"Il mondo nuovo", Aldous Huxley, Oscar Mondadori, 2009

Brave new world, questo il titolo originale dell’opera più famosa di Aldous Huxley. La sua importanza la include, a diritto, nell’immaginaria trilogia distopica, insieme a 1984 di Orwell e Fahrenheit 451 di Bradbury. Ambientato nell’anno di Ford 632 (il nostro 2540) Il mondo nuovo descrive una società basata sulla produzione in serie, non solo delle merci, ma soprattutto degli esseri umani. La riproduzione umana è extrauterina, affidata interamente alla tecnica. Gli embrioni umani sono sviluppati in luoghi appositi, e vengono nutriti e privati di ossigeno a seconda della casta cui apparterrà l’individuo, di modo che il condizionamento dello sviluppo embrionale comporti un adattamento al ruolo, già designato, che avrà nella società. Così un embrione destinato ai lavori umili sarà privato dell’ossigeno, per limitarne le facoltà intellettive. La ragione è che ognuno deve essere soddisfatto del ruolo che ricopre. A questo scopo esiste una droga, chiamata “soma”, da utilizzare nei momenti di insoddisfazione e stanchezza. Dunque tutto mira alla “felicità” degli individui, perché un individuo soddisfatto della propria mansione è un individuo che non si ribella. Questa felicità artificiale ha, però, degli effetti collaterali, tra i quali la perdita delle emozioni e della propria individualità; bandita è la cultura, i libri sono infatti considerati dei mezzi sovversivi.

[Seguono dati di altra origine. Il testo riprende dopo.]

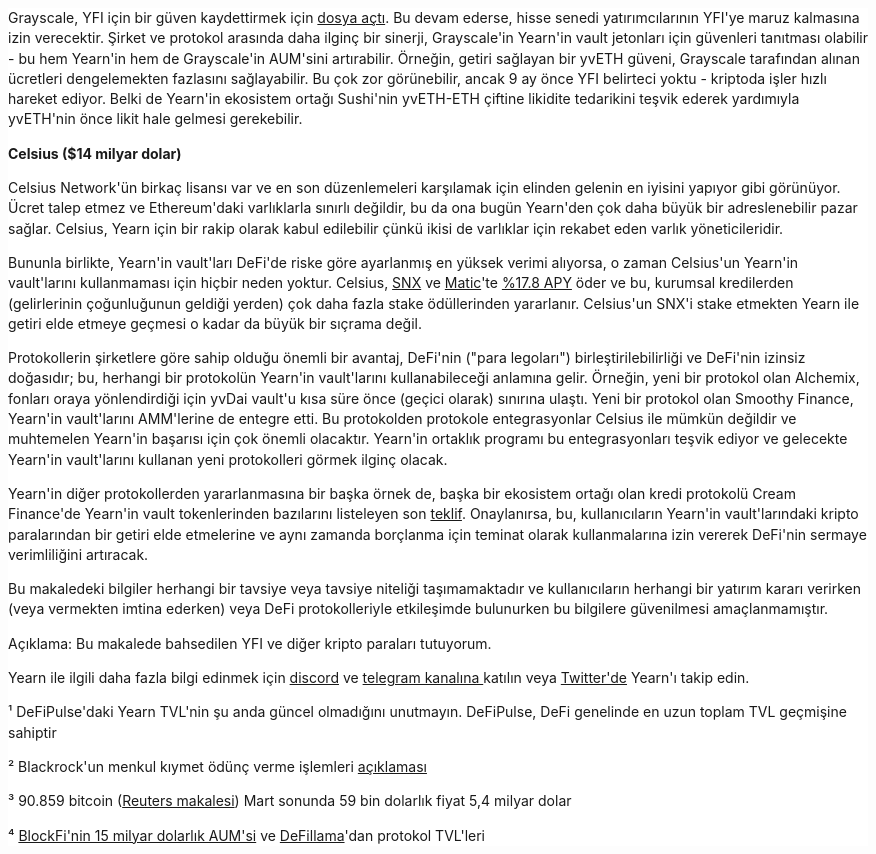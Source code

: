 Grayscale, YFI için bir güven kaydettirmek için [dosya açtı](https://www.coindesk.com/grayscale-files-to-register-trust-for-defi-platform-yearn-finance). Bu devam ederse, hisse senedi yatırımcılarının YFI'ye maruz kalmasına izin verecektir. Şirket ve protokol arasında daha ilginç bir sinerji, Grayscale'in Yearn'in vault jetonları için güvenleri tanıtması olabilir - bu hem Yearn'in hem de Grayscale'in AUM'sini artırabilir. Örneğin, getiri sağlayan bir yvETH güveni, Grayscale tarafından alınan ücretleri dengelemekten fazlasını sağlayabilir. Bu çok zor görünebilir, ancak 9 ay önce YFI belirteci yoktu - kriptoda işler hızlı hareket ediyor. Belki de Yearn'in ekosistem ortağı Sushi'nin yvETH-ETH çiftine likidite tedarikini teşvik ederek yardımıyla yvETH'nin önce likit hale gelmesi gerekebilir.

**Celsius ($14 milyar dolar)**

Celsius Network'ün birkaç lisansı var ve en son düzenlemeleri karşılamak için elinden gelenin en iyisini yapıyor gibi görünüyor. Ücret talep etmez ve Ethereum'daki varlıklarla sınırlı değildir, bu da ona bugün Yearn'den çok daha büyük bir adreslenebilir pazar sağlar. Celsius, Yearn için bir rakip olarak kabul edilebilir çünkü ikisi de varlıklar için rekabet eden varlık yöneticileridir.

Bununla birlikte, Yearn'in vault'ları DeFi'de riske göre ayarlanmış en yüksek verimi alıyorsa, o zaman Celsius'un Yearn'in vault'larını kullanmaması için hiçbir neden yoktur. Celsius, [SNX](https://www.stakingrewards.com/earn/synthetix-network-token) ve [Matic](https://www.stakingrewards.com/earn/matic-network)'te [%17.8 APY](https://celsius.network/rates/) öder ve bu, kurumsal kredilerden (gelirlerinin çoğunluğunun geldiği yerden) çok daha fazla stake ödüllerinden yararlanır. Celsius'un SNX'i stake etmekten Yearn ile getiri elde etmeye geçmesi o kadar da büyük bir sıçrama değil.

Protokollerin şirketlere göre sahip olduğu önemli bir avantaj, DeFi'nin ("para legoları") birleştirilebilirliği ve DeFi'nin izinsiz doğasıdır; bu, herhangi bir protokolün Yearn'in vault'larını kullanabileceği anlamına gelir. Örneğin, yeni bir protokol olan Alchemix, fonları oraya yönlendirdiği için yvDai vault'u kısa süre önce (geçici olarak) sınırına ulaştı. Yeni bir protokol olan Smoothy Finance, Yearn'in vault'larını AMM'lerine de entegre etti. Bu protokolden protokole entegrasyonlar Celsius ile mümkün değildir ve muhtemelen Yearn'in başarısı için çok önemli olacaktır. Yearn'in ortaklık programı bu entegrasyonları teşvik ediyor ve gelecekte Yearn'in vault'larını kullanan yeni protokolleri görmek ilginç olacak.

Yearn'in diğer protokollerden yararlanmasına bir başka örnek de, başka bir ekosistem ortağı olan kredi protokolü Cream Finance'de Yearn'in vault tokenlerinden bazılarını listeleyen son [teklif](https://forum.cream.finance/t/list-yearn-finance-v2-yvault-tokens-as-collateral-assets/1478). Onaylanırsa, bu, kullanıcıların Yearn'in vault'larındaki kripto paralarından bir getiri elde etmelerine ve aynı zamanda borçlanma için teminat olarak kullanmalarına izin vererek DeFi'nin sermaye verimliliğini artıracak.

Bu makaledeki bilgiler herhangi bir tavsiye veya tavsiye niteliği taşımamaktadır ve kullanıcıların herhangi bir yatırım kararı verirken (veya vermekten imtina ederken) veya DeFi protokolleriyle etkileşimde bulunurken bu bilgilere güvenilmesi amaçlanmamıştır.

Açıklama: Bu makalede bahsedilen YFI ve diğer kripto paraları tutuyorum.

Yearn ile ilgili daha fazla bilgi edinmek için [discord](https://discord.gg/cxkXa6Px) ve [telegram kanalına ](https://t.me/yearnfinance) katılın veya [Twitter'de](https://twitter.com/iearnfinance) Yearn'ı takip edin.

¹ DeFiPulse'daki Yearn TVL'nin şu anda güncel olmadığını unutmayın. DeFiPulse, DeFi genelinde en uzun toplam TVL geçmişine sahiptir

² Blackrock'un menkul kıymet ödünç verme işlemleri [açıklaması](https://www.blackrock.com/uk/individual/education/how-to-invest/securities-lending?switchLocale=y&siteEntryPassthrough=true)

³ 90.859 bitcoin ([Reuters makalesi](https://www.reuters.com/article/us-crypto-currency-microstrategy-idUSKCN2AT2H5)) Mart sonunda 59 bin dolarlık fiyat 5,4 milyar dolar

⁴ [BlockFi'nin 15 milyar dolarlık AUM'si](https://www.forbes.com/sites/ninabambysheva/2021/03/11/blockfi-gets-a-3-billion-valuation-with-new-350-million-series-d-funding/?sh=6105ca5b58a5) ve [DeFillama](https://defillama.com/home)'dan protokol TVL'leri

È evidente come Huxley nel 1932, anno di pubblicazione del romanzo, immaginasse una società che per alcuni aspetti è l’estremizzazione di quella attuale. L’omogeneità degli individui è anche lo scopo delle multinazionali odierne, guidate dal capitalismo: mentre ne Il mondo nuovo essa avviene per manipolazione genetica; nel corpo sociale attuale gli individui sono bombardati da stereotipi e cliché, attraverso i mezzi di comunicazione di massa, con lo scopo di eliminare ciò che di individuale permane nel soggetto. In entrambi i casi le merci vengono spogliate del loro carattere culturale, che è l’unico capace di formare le coscienze.

Anche l’educazione ipnopedica del mondo huxleyano può essere un termine di paragone con la società del ventunesimo secolo. Tale metodo consiste nel martellare il cervello di persone che dormono con concetti che devono essere appresi. Attraverso i mezzi di comunicazione, la società attuale opera il medesimo condizionamento, seppur in modo meno esplicito, utilizzando messaggi subliminali.

Straordinaria appare anche l’importanza che Huxley attribuisce alla genetica. Tutto, nel romanzo, ruota intorno all’evoluzione tecnica che permette di condizionare gli embrioni. Ciò però avviene nel 1932, due decenni prima della scoperta della struttura a doppia elica del DNA e del suo ruolo nell’ereditarietà.